The complainants gave evidence the alleged abuse began with hugs and back rubs but progressed to molestation and rape.
‘‘The defendant wasn’t only the partner of [the complainants’ mother] but he became the father figure and, indeed, was called ‘dad’ by both girls in just over a year,’’ Crown prosecutor Marie Grills said.
‘‘They trusted him.
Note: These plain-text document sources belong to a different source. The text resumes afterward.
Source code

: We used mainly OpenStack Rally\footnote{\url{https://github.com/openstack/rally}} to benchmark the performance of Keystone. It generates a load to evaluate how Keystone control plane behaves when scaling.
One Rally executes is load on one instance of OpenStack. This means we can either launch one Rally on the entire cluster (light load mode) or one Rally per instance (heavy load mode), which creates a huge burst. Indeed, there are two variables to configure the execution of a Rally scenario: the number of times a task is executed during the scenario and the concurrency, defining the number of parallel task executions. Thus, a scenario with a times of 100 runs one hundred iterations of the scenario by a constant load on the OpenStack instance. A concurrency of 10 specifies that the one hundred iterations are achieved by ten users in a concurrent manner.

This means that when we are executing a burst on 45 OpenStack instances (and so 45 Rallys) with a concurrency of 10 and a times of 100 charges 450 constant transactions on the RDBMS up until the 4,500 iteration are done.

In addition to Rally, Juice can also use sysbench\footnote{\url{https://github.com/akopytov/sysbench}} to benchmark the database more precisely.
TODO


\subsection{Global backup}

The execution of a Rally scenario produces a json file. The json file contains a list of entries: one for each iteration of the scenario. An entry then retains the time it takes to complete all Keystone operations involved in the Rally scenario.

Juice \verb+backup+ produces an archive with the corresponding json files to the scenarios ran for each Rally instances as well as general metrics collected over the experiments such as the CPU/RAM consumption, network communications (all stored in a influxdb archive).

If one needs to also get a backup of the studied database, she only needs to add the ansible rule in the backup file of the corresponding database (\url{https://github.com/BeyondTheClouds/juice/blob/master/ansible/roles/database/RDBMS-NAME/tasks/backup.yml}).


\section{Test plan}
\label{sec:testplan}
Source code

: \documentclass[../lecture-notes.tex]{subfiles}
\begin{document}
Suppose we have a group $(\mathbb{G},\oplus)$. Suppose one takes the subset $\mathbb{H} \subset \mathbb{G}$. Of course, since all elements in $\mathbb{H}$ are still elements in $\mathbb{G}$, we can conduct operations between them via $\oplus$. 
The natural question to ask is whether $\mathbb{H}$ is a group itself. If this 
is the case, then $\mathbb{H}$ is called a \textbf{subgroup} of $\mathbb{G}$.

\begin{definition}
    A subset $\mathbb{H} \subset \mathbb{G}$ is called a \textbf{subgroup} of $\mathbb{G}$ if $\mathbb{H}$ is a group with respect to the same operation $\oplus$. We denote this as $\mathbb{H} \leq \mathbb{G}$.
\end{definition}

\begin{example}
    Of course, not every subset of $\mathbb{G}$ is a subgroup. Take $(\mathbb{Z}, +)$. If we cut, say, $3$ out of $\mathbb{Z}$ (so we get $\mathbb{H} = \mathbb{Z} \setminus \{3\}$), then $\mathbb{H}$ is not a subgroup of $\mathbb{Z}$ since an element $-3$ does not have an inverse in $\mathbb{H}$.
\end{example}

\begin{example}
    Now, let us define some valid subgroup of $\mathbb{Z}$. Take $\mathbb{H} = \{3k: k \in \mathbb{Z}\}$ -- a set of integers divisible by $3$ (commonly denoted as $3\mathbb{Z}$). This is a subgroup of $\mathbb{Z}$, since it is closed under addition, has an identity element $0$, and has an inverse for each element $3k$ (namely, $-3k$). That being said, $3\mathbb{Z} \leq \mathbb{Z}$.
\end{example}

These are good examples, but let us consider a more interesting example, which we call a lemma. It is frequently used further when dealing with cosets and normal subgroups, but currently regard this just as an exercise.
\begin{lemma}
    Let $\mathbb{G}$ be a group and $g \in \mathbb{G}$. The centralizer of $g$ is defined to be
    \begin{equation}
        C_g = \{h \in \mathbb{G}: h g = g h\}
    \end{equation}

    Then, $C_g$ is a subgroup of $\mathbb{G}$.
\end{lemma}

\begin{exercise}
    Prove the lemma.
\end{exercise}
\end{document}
They didn’t have a father figure in their lives and he became dad.’’
She said the long delay in the girls finally coming forward was typical in cases of this type.
Ms Grills expected the jury to have issues with the girls’ mother, who presented as a ‘‘complicated and not attractive person’’.
‘‘She was clearly in love with the defendant throughout,’’ she said.
Despite her daughters’ reluctance to spend time with the man, the woman would tell him they were keen to visit.
‘‘She really facilitated the defendant having access to her daughters, after they said [the abuse] was happening,’’ Ms Grills said.
The ultimate issue on which the Crown case turned, she said, was simply whether the jury believed the two teenagers.
The differing nature of their evidence gave them credibility, Ms Grills said.
The younger girl spoke in graphic detail when asked what had happened, while her sister was less forthcoming — ‘‘some one who had tried, it seems successfully, to shut it out’’.
The prosecutor also pointed to the fact the girls did not try to demonise their stepfather as evidence of their honesty.
‘‘These are not vindictive girls trying to create a story; trying to paint the defendant as black through and through. They’re girls caught between their mother’s emotion and the defendant’s manipulation,’’ Ms Grills said.
Judge Kevin Phillips will sum up the case on Monday before the jury begins deliberations.